Whether you have group or individual family health insurance, there are a few concrete steps you can take to lower your costs when receiving family health insurance. Given the diverse health needs of families, from pediatric care to routine tests for mom and dad such as mammograms and colonoscopies, flexibility is the key to reducing your costs.
Generally speaking, a health maintenance organization will have the lowest premiums. In exchange for the savings, you have a number of forms to fill out and reduced flexibility in your medical services. On the other end of the spectrum, an indemnity or fee-for-service plan offers the most expansive service coverage and allows complete flexibility in choosing caregivers, services, and frequency of service.
As you might expect, the premiums are almost untouchable for the average family. A good middle ground for families would be to subscribe to a preferred provider organization (PPO). With a PPO, you have the flexibility to decide when, where, and how often to receive services. The plan is structured to give you an incentive, such as lower co-pays, to use providers that are part of the insurer's network of approved providers. If you avoid emergency room visits for minor problems and stick with in-network providers, you will have the lowest out-of-pocket expenses. As far as the premiums for PPOs go, they generally fall somewhere in the mid-range between those for HMOs and fee-for-service plans. You can further reduce your health care costs by opting for a higher deductible, which will lower your premiums.
Many married couples maintain separate health insurance coverage even though it may not be cost-effective to do so. Examine both your coverage and your spouse's coverage to see if it makes sense for either of you to join the other's plan. Keep in mind that most plans allow you to add a spouse to your plan within a certain time period after you get married (e.g. 30 days).
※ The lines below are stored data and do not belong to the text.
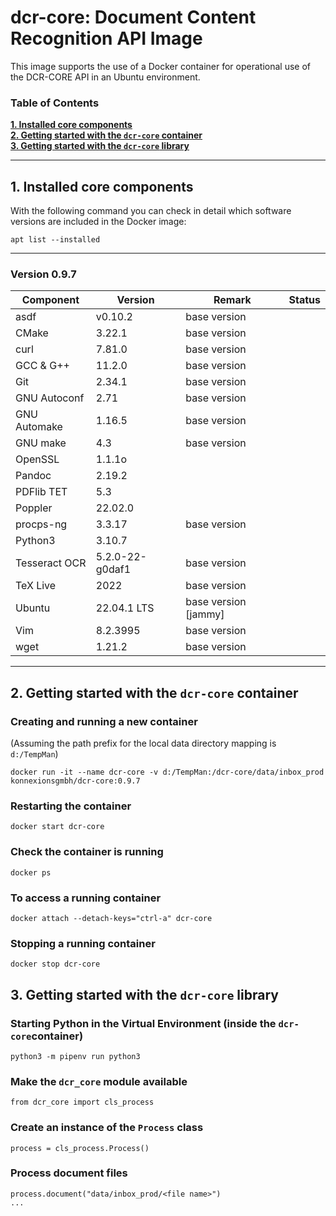 # dcr-core: Document Content Recognition API Image

This image supports the use of a Docker container for operational use of the DCR-CORE API in an Ubuntu environment.

### Table of Contents

**[1. Installed core components](#installed)**<br>
**[2. Getting started with the `dcr-core` container](#starting_container)**<br>
**[3. Getting started with the `dcr-core` library](#starting_library)**<br>

----

## <a name="installed"></a> 1. Installed core components

With the following command you can check in detail which software versions are included in the Docker image:

    apt list --installed

---

### Version 0.9.7

| Component     | Version         | Remark               | Status |
|---------------|-----------------|----------------------|--------|
| asdf          | v0.10.2         | base version         |        | 
| CMake         | 3.22.1          | base version         |        | 
| curl          | 7.81.0          | base version         |        | 
| GCC & G++     | 11.2.0          | base version         |        |
| Git           | 2.34.1          | base version         |        | 
| GNU Autoconf  | 2.71            | base version         |        | 
| GNU Automake  | 1.16.5          | base version         |        | 
| GNU make      | 4.3             | base version         |        | 
| OpenSSL       | 1.1.1o          |                      |        | 
| Pandoc        | 2.19.2          |                      |        | 
| PDFlib TET    | 5.3             |                      |        | 
| Poppler       | 22.02.0         |                      |        | 
| procps-ng     | 3.3.17          | base version         |        | 
| Python3       | 3.10.7          |                      |        |
| Tesseract OCR | 5.2.0-22-g0daf1 | base version         |        |
| TeX Live      | 2022            | base version         |        | 
| Ubuntu        | 22.04.1 LTS     | base version [jammy] |        | 
| Vim           | 8.2.3995        | base version         |        |
| wget          | 1.21.2          | base version         |        | 

----

## <a name="starting_container"></a> 2. Getting started with the `dcr-core` container

### Creating and running a new container
(Assuming the path prefix for the local data directory mapping is `d:/TempMan`)

    docker run -it --name dcr-core -v d:/TempMan:/dcr-core/data/inbox_prod konnexionsgmbh/dcr-core:0.9.7

### Restarting the container

    docker start dcr-core

### Check the container is running

    docker ps

### To access a running container

    docker attach --detach-keys="ctrl-a" dcr-core 

### Stopping a running container

    docker stop dcr-core

## <a name="starting_library"></a> 3. Getting started with the  `dcr-core` library

### Starting Python in the Virtual Environment (inside the `dcr-core`container)

    python3 -m pipenv run python3

### Make the `dcr_core` module available

    from dcr_core import cls_process

### Create an instance of the `Process` class

    process = cls_process.Process()

### Process document files

    process.document("data/inbox_prod/<file name>")
    ...
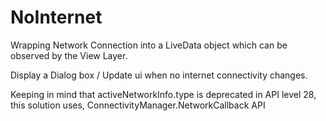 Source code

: # NoInternet

Wrapping Network Connection into a LiveData object which can be observed by the View Layer.

Display a Dialog box / Update ui when no internet connectivity changes.

Keeping in mind that activeNetworkInfo.type is deprecated in API level 28, this solution uses, ConnectivityManager.NetworkCallback API

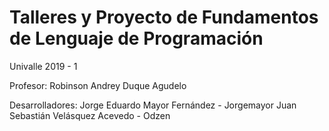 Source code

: # Talleres y Proyecto de Fundamentos de Lenguaje de Programación

Univalle 2019 - 1

Profesor:
Robinson Andrey Duque Agudelo

Desarrolladores:
Jorge Eduardo Mayor Fernández - Jorgemayor
Juan Sebastián Velásquez Acevedo - Odzen
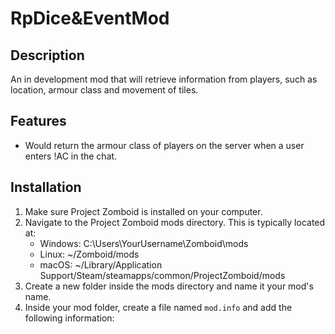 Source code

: # RpDice&EventMod

## Description

An in development mod that will retrieve information from players, such as location, armour class and movement of tiles.

## Features

- Would return the armour class of players on the server when a user enters !AC in the chat.

## Installation

1. Make sure Project Zomboid is installed on your computer.
2. Navigate to the Project Zomboid mods directory. This is typically located at:
   - Windows: C:\Users\YourUsername\Zomboid\mods
   - Linux: ~/Zomboid/mods
   - macOS: ~/Library/Application Support/Steam/steamapps/common/ProjectZomboid/mods
3. Create a new folder inside the mods directory and name it your mod's name.
4. Inside your mod folder, create a file named `mod.info` and add the following information:
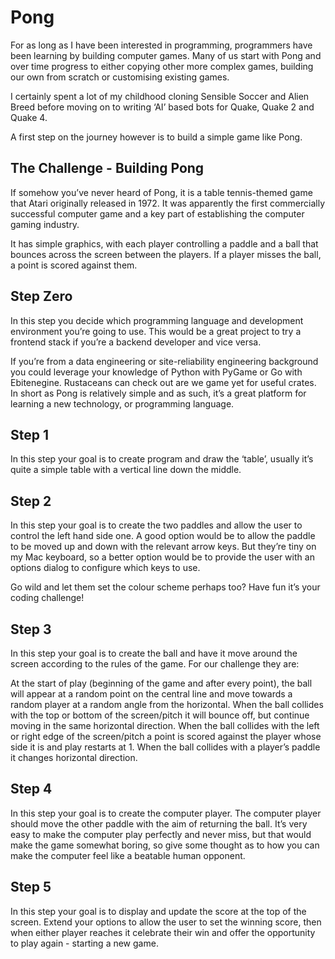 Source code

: # Pong
For as long as I have been interested in programming, programmers have been learning by building computer games. Many of us start with Pong and over time progress to either copying other more complex games, building our own from scratch or customising existing games.

I certainly spent a lot of my childhood cloning Sensible Soccer and Alien Breed before moving on to writing ‘AI’ based bots for Quake, Quake 2 and Quake 4.

A first step on the journey however is to build a simple game like Pong.

## The Challenge - Building Pong
If somehow you’ve never heard of Pong, it is a table tennis-themed game that Atari originally released in 1972. It was apparently the first commercially successful computer game and a key part of establishing the computer gaming industry.

It has simple graphics, with each player controlling a paddle and a ball that bounces across the screen between the players. If a player misses the ball, a point is scored against them.

## Step Zero
In this step you decide which programming language and development environment you’re going to use. This would be a great project to try a frontend stack if you’re a backend developer and vice versa.

If you’re from a data engineering or site-reliability engineering background you could leverage your knowledge of Python with PyGame or Go with Ebitenegine. Rustaceans can check out are we game yet for useful crates. In short as Pong is relatively simple and as such, it’s a great platform for learning a new technology, or programming language.

## Step 1
In this step your goal is to create program and draw the ‘table’, usually it’s quite a simple table with a vertical line down the middle.

## Step 2
In this step your goal is to create the two paddles and allow the user to control the left hand side one. A good option would be to allow the paddle to be moved up and down with the relevant arrow keys. But they’re tiny on my Mac keyboard, so a better option would be to provide the user with an options dialog to configure which keys to use.

Go wild and let them set the colour scheme perhaps too? Have fun it’s your coding challenge!

## Step 3
In this step your goal is to create the ball and have it move around the screen according to the rules of the game. For our challenge they are:

At the start of play (beginning of the game and after every point), the ball will appear at a random point on the central line and move towards a random player at a random angle from the horizontal.
When the ball collides with the top or bottom of the screen/pitch it will bounce off, but continue moving in the same horizontal direction.
When the ball collides with the left or right edge of the screen/pitch a point is scored against the player whose side it is and play restarts at 1.
When the ball collides with a player’s paddle it changes horizontal direction.
## Step 4
In this step your goal is to create the computer player. The computer player should move the other paddle with the aim of returning the ball. It’s very easy to make the computer play perfectly and never miss, but that would make the game somewhat boring, so give some thought as to how you can make the computer feel like a beatable human opponent.

## Step 5
In this step your goal is to display and update the score at the top of the screen. Extend your options to allow the user to set the winning score, then when either player reaches it celebrate their win and offer the opportunity to play again - starting a new game.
Otherwise, you may have to wait for the plans' annual open enrollment period. Often it is less expensive to obtain a family policy (2 adults and up to 3 children) than it is to insure two adults individually.
You may also be able to coordinate both plans for maximum coverage. In some cases, it may be cheaper to have separate insurances such as if one spouse has a chronic, preexisting condition which may cause your insurance to double in price if he/she joins. There may also be a limit as to how much an insurance company will pay for your claim if both you and your spouse file under two different insurance plans. A coordination of benefits clause usually limits benefits under two plans to no more than 100 percent of the claim.